Teresa De Santis fa causa alla Rai: mobbing e demansionamento

- Roma
L'ex direttore di Rai1, Teresa De Santis.

L’ex direttore di Rai1 prepara l’azione legale. E a Salini, dopo il “suo” Sanremo, fa sapere: “Forse tanto male non ero".

Dopo l’estate, con il cambio di governo, Teresa De Santis, con la sua etichetta di “sovranista”, lo aveva detto: “Piacerebbe a qualcuno che io mi vedessi come agnello sacrificale. Sentirsi vittime è il primo passo per condiscendere alla sconfitta”. Ma le difficoltà che avrebbe incontrato in Azienda nella nuova stagione giallo-rossa non le sfuggivano: “In Rai non sai mai quando ti arriverà una coltellata, ma la cosa certa è che ti arriverà dal tuo migliore amico”. E infatti la coltellata è arrivata proprio alla vigilia della presentazione del festival di Sanremo. E a raccogliere i frutti della notorietà, seduto in prima fila all’Ariston al fianco dell’ad Fabrizio Salini, è stato il suo successore Stefano Coletta. Ma lei, al momento della sostituzione, Salini lo aveva avvertito: “Non è finita qui. Forse non l’hai capito, ma io tengo duro dal tempi della Prima Repubblica…”. E infatti ora si va in tribunale.

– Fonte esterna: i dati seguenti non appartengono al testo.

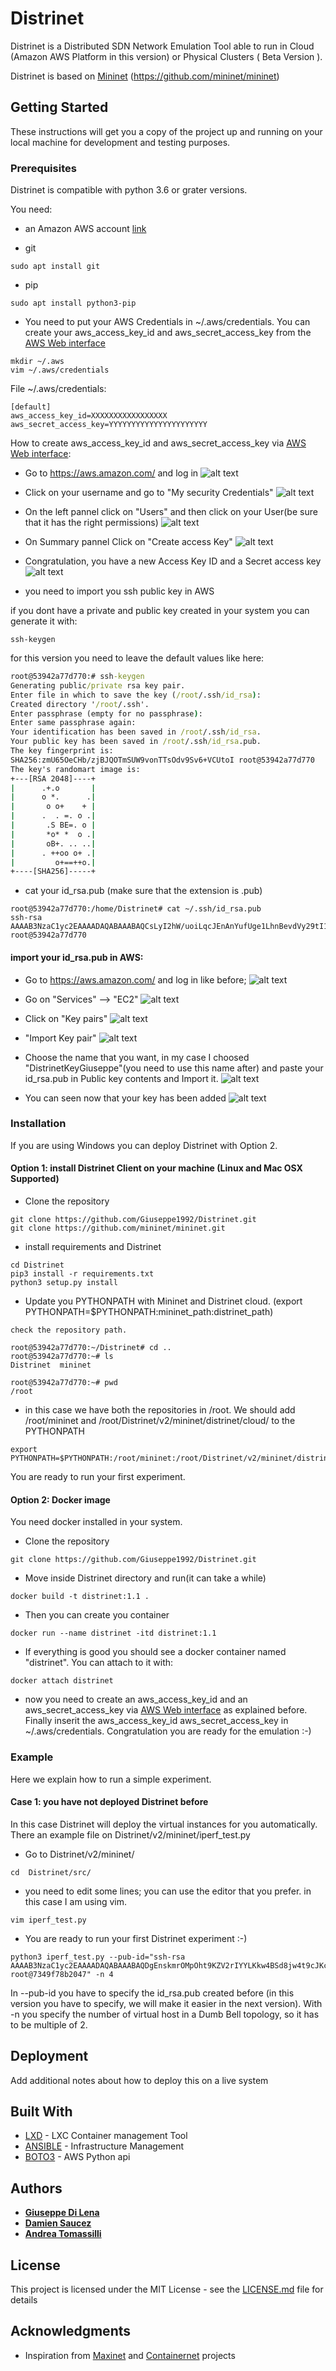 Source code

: # Distrinet

Distrinet is a Distributed SDN Network Emulation Tool able to run in Cloud (Amazon AWS Platform in this version) or Physical Clusters ( Beta Version ).

Distrinet is based on [Mininet](http://mininet.org) (https://github.com/mininet/mininet)


## Getting Started

These instructions will get you a copy of the project up and running on your local machine for development and testing purposes.

### Prerequisites
Distrinet is compatible with python 3.6 or grater versions.

You need:
* an Amazon AWS account [link](https://aws.amazon.com/)

* git
```
sudo apt install git
```

* pip
```
sudo apt install python3-pip
```


* You need to put your AWS Credentials in ~/.aws/credentials.
You can create your aws_access_key_id and aws_secret_access_key from the [AWS Web interface](https://aws.amazon.com/)
```
mkdir ~/.aws
vim ~/.aws/credentials
```

File ~/.aws/credentials:
```
[default]
aws_access_key_id=XXXXXXXXXXXXXXXXX
aws_secret_access_key=YYYYYYYYYYYYYYYYYYYYYY
```

How to create aws_access_key_id and aws_secret_access_key via [AWS Web interface](https://aws.amazon.com/):

* Go to https://aws.amazon.com/ and log in
![alt text](img/Step1.png)

* Click on your username and go to "My security Credentials"
![alt text](img/Step2.png)

* On the left pannel click on "Users" and then click on your User(be sure that it has the right permissions)
![alt text](img/Step3.png)

* On Summary pannel Click on "Create access Key"
![alt text](img/Step4.png)

* Congratulation, you have a new Access Key ID and a Secret access key 
![alt text](img/Step5.png)

* you need to import you ssh public key in AWS

if you dont have a private and public key created in your system you can generate it with:
```
ssh-keygen
```

for this version you need to leave the default values like here:
```bat
root@53942a77d770:# ssh-keygen
Generating public/private rsa key pair.
Enter file in which to save the key (/root/.ssh/id_rsa):
Created directory '/root/.ssh'.
Enter passphrase (empty for no passphrase):
Enter same passphrase again:
Your identification has been saved in /root/.ssh/id_rsa.
Your public key has been saved in /root/.ssh/id_rsa.pub.
The key fingerprint is:
SHA256:zmU65OeCHb/zjBJQOTmSUW9vonTTsOdv9Sv6+VCUtoI root@53942a77d770
The key's randomart image is:
+---[RSA 2048]----+
|      .+.o       |
|      o *.      .|
|       o o+    + |
|      .  . =. o .|
|       .S BE=. o |
|       *o* *  o .|
|       oB+. .. ..|
|      . ++oo o+ .|
|         o+==++o.|
+----[SHA256]-----+
```

* cat your id_rsa.pub (make sure that the extension is .pub)
```
root@53942a77d770:/home/Distrinet# cat ~/.ssh/id_rsa.pub
ssh-rsa AAAAB3NzaC1yc2EAAAADAQABAAABAQCsLyI2hW/uoiLqcJEnAnYufUge1LhnBevdVy29tI1r93KFcQrspE2LwuwWhVxtC4QdhIIcZ1nfN5zTIWhOkIUXEc3oZcu/JEMix+ygJXoW53/6gKC/hPqZPT+d2ahyoXw+zYqOjBp3VjhHG32jfQE5oGhU3nSTVrdPj3BEnJJ0o4WHyLiwRxv5z2aATS7b0ziYU2f3Zwdf3s+zJ54Ois6/c6TtTGI0B8p2zr4CrsK5pCaUnlW0/sgOsS98wAP1NjxDxPUak2cr8ZbMA7TWLUXO11HAZaW2qgqxImsg90Wf4RQkX5GesmTglSl0W/t3Jg+3Q4idX4PgRzPl4GAMvJp7 root@53942a77d770
```

#### import  your id_rsa.pub in AWS:
* Go to https://aws.amazon.com/ and log in like before;
![alt text](img/Step1.png)

* Go on "Services" --> "EC2"
![alt text](img/Key1.png)

* Click on "Key pairs"
![alt text](img/Key2.png)

* "Import Key pair"
![alt text](img/Key3.png)

* Choose the name that you want, in my case I choosed "DistrinetKeyGiuseppe"(you need to use this name after) and paste your id_rsa.pub in Public key contents and Import it.
![alt text](img/Key4.png)

* You can seen now that your key has been added
![alt text](img/Key5.png)


### Installation
If you are using Windows you can deploy Distrinet with Option 2.

#### Option 1: install Distrinet Client on your machine (Linux and Mac OSX Supported)

* Clone the repository

```
git clone https://github.com/Giuseppe1992/Distrinet.git
git clone https://github.com/mininet/mininet.git
```


* install requirements and Distrinet

```
cd Distrinet
pip3 install -r requirements.txt
python3 setup.py install
```

* Update you PYTHONPATH with Mininet and Distrinet cloud. (export PYTHONPATH=$PYTHONPATH:mininet_path:distrinet_path)

```
check the repository path.

root@53942a77d770:~/Distrinet# cd ..
root@53942a77d770:~# ls
Distrinet  mininet

root@53942a77d770:~# pwd
/root
```
* in this case we have both the repositories in /root. We should add /root/mininet and /root/Distrinet/v2/mininet/distrinet/cloud/
to the PYTHONPATH

```
export PYTHONPATH=$PYTHONPATH:/root/mininet:/root/Distrinet/v2/mininet/distrinet/cloud/
```

You are ready to run your first experiment.

#### Option 2: Docker image
You need docker installed in your system.

* Clone the repository

```
git clone https://github.com/Giuseppe1992/Distrinet.git
```

* Move inside Distrinet directory and run(it can take a while)
```
docker build -t distrinet:1.1 .
```

* Then you can create you container
```
docker run --name distrinet -itd distrinet:1.1
```
* If everything is good you should see a docker container named "distrinet". You can attach to it with:
```
docker attach distrinet
```

* now you need to create an aws_access_key_id and an aws_secret_access_key via
 [AWS Web interface](https://aws.amazon.com/) as explained before.
 Finally inserit the aws_access_key_id aws_secret_access_key in ~/.aws/credentials.
 Congratulation you are ready for the emulation :-)


### Example

Here we explain how to run a simple experiment.

#### Case 1: you have not deployed Distrinet before
In this case Distrinet will deploy the virtual instances for you automatically. There an example file on Distrinet/v2/mininet/iperf_test.py
* Go to Distrinet/v2/mininet/
```
cd  Distrinet/src/
```

* you need to edit some lines; you can use the editor that you prefer. in this case I am using vim.
```
vim iperf_test.py
```

* You are ready to run your first Distrinet experiment :-)
```
python3 iperf_test.py --pub-id="ssh-rsa AAAAB3NzaC1yc2EAAAADAQABAAABAQDgEnskmrOMpOht9KZV2rIYYLKkw4BSd8jw4t9cJKclE9BEFyPFr4H4O0KR85BP64dXQgAYumHv9ufnNe1jntLhilFql2uXmLcaJv5nDFdn7YEd01GUN2QUkNy6yguTO8QGmqnpKYxYiKz3b8mWDWY2vXaPvtHksaGJu2BFranA3dEuCFsVEP4U295z6LfG3K0vr+M0xawhJ8GRUnX+EyjK5rCOn0Nc04CmSVjIpNazyXyni4cW4q8FUADtxoi99w9fVIlFcdMAgoS65FxAxOF11bM6EzbJczdN4d9IjS4NPBqcWjwCH14ZWUAXvv3t090tUQOLGdDOih+hhPjHTAZt root@7349f78b2047" -n 4
```
In --pub-id you have to specify the id_rsa.pub created before (in this version you have to specify, we will make it easier in the next version).
With -n you specify the number of virtual host in a Dumb Bell topology, so it has to be multiple of 2.

## Deployment

Add additional notes about how to deploy this on a live system

## Built With

* [LXD](https://linuxcontainers.org/#LXD) - LXC Container management Tool
* [ANSIBLE](https://www.ansible.com) - Infrastructure Management
* [BOTO3](https://boto3.amazonaws.com/v1/documentation/api/latest/index.html?id=docs_gateway) - AWS Python api


## Authors

* **[Giuseppe Di Lena](mailto:giuseppe.di-lena@inria.fr)** 
* **[Damien Saucez](mailto:damien.saucez@inria.fr)**
* **[Andrea Tomassilli](mailto:andrea.tomassilli@gmail.com)**

## License

This project is licensed under the MIT License - see the [LICENSE.md](LICENSE.md) file for details

## Acknowledgments

* Inspiration from [Maxinet](https://maxinet.github.io) and [Containernet](https://containernet.github.io) projects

L’ormai ex direttore di Rai1, Teresa De Santis, “ha avviato la causa nei confronti della Rai: chiede di essere tutelata nelle sedi competenti per la sua rimozione dall’incarico proprio alla vigilia del Festival che lei stessa ha ideato e che ha ottenuto ascolti record”. Lo scrive stamane Il Corriere della Sera. E Gianluca Roselli su Il Fatto Quotidiano del 9 febbraio aggiunge: “Teresa De Santis guarda la manifestazione e i dati Auditel con orgoglio, perché è stata lei a organizzare la kermesse canora e a volere Amadeus alla conduzione. Ma anche con rabbia, perché nessuno in questi giorni ha speso una parola nei suoi confronti. Lo ha fatto solo ieri il presidente della Rai Marcello Foa (che fu suo sponsor), davanti alle telecamere dei tg. ‘Va dato merito a Teresa De Santis, che in queste ore è stata un po’ dimenticata nel flusso delle notizie del Festival. È stata lei a volere fortemente Amadeus e ha avuto ragione. Lei ha impostato questa edizione, senza nulla togliere a Coletta…’”.

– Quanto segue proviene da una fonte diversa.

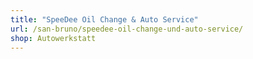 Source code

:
 ```yaml
---
title: "SpeeDee Oil Change & Auto Service"
url: /san-bruno/speedee-oil-change-und-auto-service/
shop: Autowerkstatt
---
```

Rimossa proprio alla vigilia della kermesse, la De Santis passa dunque al contrattacco. “Due giorni fa – sottolinea Roselli – si è recata allo Studio D’Amati, a Roma, specializzato in diritto del lavoro e della persona, per mettere in piedi un’azione legale per mobbing e demansionamento. A nessuno, a suo dire, in azienda è stato riservato il trattamento che ha avuto a lei”. Ha voluto fortemente Amadeus ben sapendo che si sarebbe portato dietro il “talismano” Fiorello. Ha convinto Salini, con l’aiuto di Antonio Marano, che sembra che invece volesse Alessandro Cattelan (anche se lui nega…). E aveva immaginato una versione del festival in cui condannare la violenza sulle donne (ma senza Rula Jebreal) e con una partecipazione corale dei grandi volti Rai. “Ho lasciato Rai1 al + 1,2% nel prime time e + 0,80% nel day time. E ora il record del Festival. Forse tanto male non ero…”, fa sapere a chi le sta vicino. Ora mancano da assegnare due delle nove super direzioni previste dal piano industriale: “approfondimenti” (per la quale corre Antonio Di Bella) e “Nuovi format e digital” (che sembra sarà affidata a seguito di job posting). Se Salini vuole fare la pace – ed evitare di lasciare “appesa” la De Santis – il modo lo trova. Il nuovo cda è dietro l’angolo.